▼
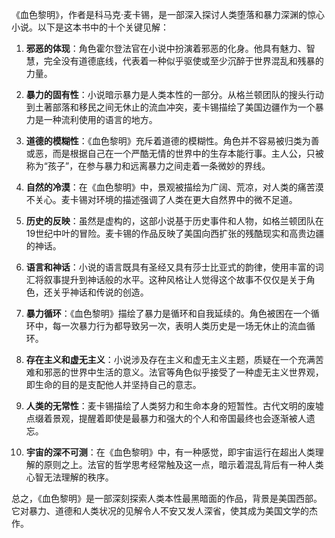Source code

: 《血色黎明》，作者是科马克·麦卡锡，是一部深入探讨人类堕落和暴力深渊的惊心小说。以下是这本书中的十个关键见解：

1. **邪恶的体现**：角色霍尔登法官在小说中扮演着邪恶的化身。他具有魅力、智慧，完全没有道德底线，代表着一种似乎驱使或至少沉醉于世界混乱和残暴的力量。

2. **暴力的固有性**：小说暗示暴力是人类本性的一部分。从格兰顿团队的搜头行动到土著部落和移民之间无休止的流血冲突，麦卡锡描绘了美国边疆作为一个暴力是一种流利使用的语言的地方。

3. **道德的模糊性**：《血色黎明》充斥着道德的模糊性。角色并不容易被归类为善或恶，而是根据自己在一个严酷无情的世界中的生存本能行事。主人公，只被称为“孩子”，在参与暴力和远离暴力之间走着一条微妙的界线。

4. **自然的冷漠**：在《血色黎明》中，景观被描绘为广阔、荒凉，对人类的痛苦漠不关心。麦卡锡对环境的描述强调了人类在更大自然界中的微不足道。

5. **历史的反映**：虽然是虚构的，这部小说基于历史事件和人物，如格兰顿团队在19世纪中叶的冒险。麦卡锡的作品反映了美国向西扩张的残酷现实和高贵边疆的神话。

6. **语言和神话**：小说的语言既具有圣经又具有莎士比亚式的韵律，使用丰富的词汇将叙事提升到神话般的水平。这种风格让人觉得这个故事不仅仅是关于角色，还关乎神话和传说的创造。

7. **暴力循环**：《血色黎明》描绘了暴力是循环和自我延续的。角色被困在一个循环中，每一次暴力行为都导致另一次，表明人类历史是一场无休止的流血循环。

8. **存在主义和虚无主义**：小说涉及存在主义和虚无主义主题，质疑在一个充满苦难和邪恶的世界中生活的意义。法官等角色似乎接受了一种虚无主义世界观，即生命的目的是支配他人并坚持自己的意志。

9. **人类的无常性**：麦卡锡描绘了人类努力和生命本身的短暂性。古代文明的废墟点缀着景观，提醒着即使是最暴力和强大的个人和帝国最终也会逐渐被人遗忘。

10. **宇宙的深不可测**：在《血色黎明》中，有一种感觉，即宇宙运行在超出人类理解的原则之上。法官的哲学思考经常触及这一点，暗示着混乱背后有一种人类心智无法理解的秩序。

总之，《血色黎明》是一部深刻探索人类本性最黑暗面的作品，背景是美国西部。它对暴力、道德和人类状况的见解令人不安又发人深省，使其成为美国文学的杰作。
▲
• DESCRIPTION OF THE TASK
Would you print the listing above in full, exactly, but with no pictures?

• EXERCISE RESPONSE
Source code

: 《血色黎明》，作者是科马克·麦卡锡，是一部深入探讨人类堕落和暴力深渊的惊心小说。以下是这本书中的十个关键见解：

1. **邪恶的体现**：角色霍尔登法官在小说中扮演着邪恶的化身。他具有魅力、智慧，完全没有道德底线，代表着一种似乎驱使或至少沉醉于世界混乱和残暴的力量。

2. **暴力的固有性**：小说暗示暴力是人类本性的一部分。从格兰顿团队的搜头行动到土著部落和移民之间无休止的流血冲突，麦卡锡描绘了美国边疆作为一个暴力是一种流利使用的语言的地方。

3. **道德的模糊性**：《血色黎明》充斥着道德的模糊性。角色并不容易被归类为善或恶，而是根据自己在一个严酷无情的世界中的生存本能行事。主人公，只被称为“孩子”，在参与暴力和远离暴力之间走着一条微妙的界线。

4. **自然的冷漠**：在《血色黎明》中，景观被描绘为广阔、荒凉，对人类的痛苦漠不关心。麦卡锡对环境的描述强调了人类在更大自然界中的微不足道。

5. **历史的反映**：虽然是虚构的，这部小说基于历史事件和人物，如格兰顿团队在19世纪中叶的冒险。麦卡锡的作品反映了美国向西扩张的残酷现实和高贵边疆的神话。

6. **语言和神话**：小说的语言既具有圣经又具有莎士比亚式的韵律，使用丰富的词汇将叙事提升到神话般的水平。这种风格让人觉得这个故事不仅仅是关于角色，还关乎神话和传说的创造。

7. **暴力循环**：《血色黎明》描绘了暴力是循环和自我延续的。角色被困在一个循环中，每一次暴力行为都导致另一次，表明人类历史是一场无休止的流血循环。

8. **存在主义和虚无主义**：小说涉及存在主义和虚无主义主题，质疑在一个充满苦难和邪恶的世界中生活的意义。法官等角色似乎接受了一种虚无主义世界观，即生命的目的是支配他人并坚持自己的意志。

9. **人类的无常性**：麦卡锡描绘了人类努力和生命本身的短暂性。古代文明的废墟点缀着景观，提醒着即使是最暴力和强大的个人和帝国最终也会逐渐被人遗忘。

10. **宇宙的深不可测**：在《血色黎明》中，有一种感觉，即宇宙运行在超出人类理解的原则之上。法官的哲学思考经常触及这一点，暗示着混乱背后有一种人类心智无法理解的秩序。

总之，《血色黎明》是一部深刻探索人类本性最黑暗面的作品，背景是美国西部。它对暴力、道德和人类状况的见解令人不安又发人深省，使其成为美国文学的杰作。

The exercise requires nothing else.